The problem:
Scan the entries below, and for each line that includes the word "without", make a copy.

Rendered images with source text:
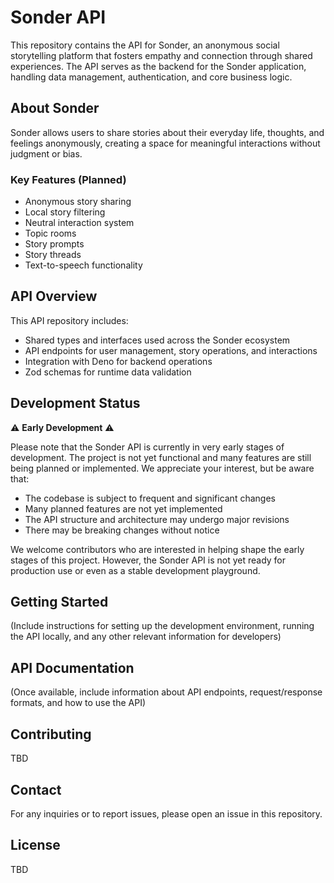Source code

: # Sonder API

This repository contains the API for Sonder, an anonymous social storytelling platform that fosters empathy and connection through shared experiences. The API serves as the backend for the Sonder application, handling data management, authentication, and core business logic.

## About Sonder

Sonder allows users to share stories about their everyday life, thoughts, and feelings anonymously, creating a space for meaningful interactions without judgment or bias.

### Key Features (Planned)

- Anonymous story sharing
- Local story filtering
- Neutral interaction system
- Topic rooms
- Story prompts
- Story threads
- Text-to-speech functionality

## API Overview

This API repository includes:

- Shared types and interfaces used across the Sonder ecosystem
- API endpoints for user management, story operations, and interactions
- Integration with Deno for backend operations
- Zod schemas for runtime data validation

## Development Status

⚠️ **Early Development** ⚠️

Please note that the Sonder API is currently in very early stages of development. The project is not yet functional and many features are still being planned or implemented. We appreciate your interest, but be aware that:

- The codebase is subject to frequent and significant changes
- Many planned features are not yet implemented
- The API structure and architecture may undergo major revisions
- There may be breaking changes without notice

We welcome contributors who are interested in helping shape the early stages of this project. However, the Sonder API is not yet ready for production use or even as a stable development playground.

## Getting Started

(Include instructions for setting up the development environment, running the API locally, and any other relevant information for developers)

## API Documentation

(Once available, include information about API endpoints, request/response formats, and how to use the API)


## Contributing

TBD

## Contact

For any inquiries or to report issues, please open an issue in this repository.

## License

TBD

Answer section:
Sonder allows users to share stories about their everyday life, thoughts, and feelings anonymously, creating a space for meaningful interactions without judgment or bias.
- There may be breaking changes without notice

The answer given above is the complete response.